Items listed in a dataset
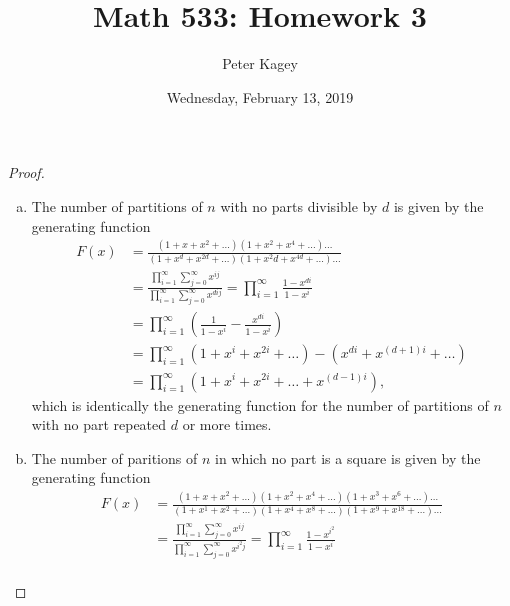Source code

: \documentclass{article}
\newenvironment{problem}[2][Problem]{\begin{trivlist}
\item[\hskip \labelsep {\bfseries #1}\hskip \labelsep {\bfseries #2.}]}{\end{trivlist}}
\newcommand{\paren}[1]{\left( #1 \right)}
\begin{document}
\title{Math 533: Homework 3}
\author{Peter Kagey}
\date{Wednesday, February 13, 2019}

\maketitle

\begin{problem}{1}
\end{problem}

\begin{proof} ~
  \begin{enumerate}[(a)]
    \item The number of partitions of $n$ with no parts divisible by $d$ is
    given by the generating function \begin{align*}
      F(x)
      &= \frac{
        (1 + x + x^2 + \hdots)(1 + x^2 + x^4 + \hdots)\hdots
      }{
        (1 + x^d + x^{2d} + \hdots)(1 + x^2d + x^{4d} + \hdots)\hdots
      } \\
      &= \frac{
        \displaystyle\prod_{i=1}^\infty\sum_{j=0}^\infty x^{ij}
      }{
        \displaystyle\prod_{i=1}^\infty\sum_{j=0}^\infty x^{dij}
      }
      = \prod_{i=1}^\infty \frac{1-x^{di}}{1-x^i} \\
      &= \prod_{i=1}^\infty \paren{\frac{1}{1-x^i} - \frac{x^{di}}{1-x^i}} \\
      &= \prod_{i=1}^\infty (1 + x^i + x^{2i} + \hdots) - (x^{di} + x^{(d+1)i} + \hdots) \\
      &= \prod_{i=1}^\infty (1 + x^i + x^{2i} + \hdots + x^{(d-1)i}),
    \end{align*}
    which is identically the generating function for the number of partitions of
    $n$ with no part repeated $d$ or more times.
    \item The number of paritions of $n$ in which no part is a square is given
    by the generating function
    \begin{align*}
      F(x)
      &= \frac{
        (1 + x + x^2 + \hdots)(1 + x^2 + x^4 + \hdots)(1 + x^3 + x^6 + \hdots)\hdots
      }{
        (1 + x^1 + x^2 + \hdots)(1 + x^{4} + x^{8} + \hdots)(1 + x^9 + x^{18} + \hdots)\hdots
      } \\
      &= \frac{
        \displaystyle\prod_{i=1}^\infty\sum_{j=0}^\infty x^{ij}
      }{
        \displaystyle\prod_{i=1}^\infty\sum_{j=0}^\infty x^{i^2j}
      }
      = \prod_{i=1}^\infty \frac{1-x^{i^2}}{1-x^i} \\

\end{align*}
\end{enumerate}
\end{proof}
\end{document}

Problem statement: Your answer should be only a number: how many lines in the records hold the word "which".

Solution for this task: 2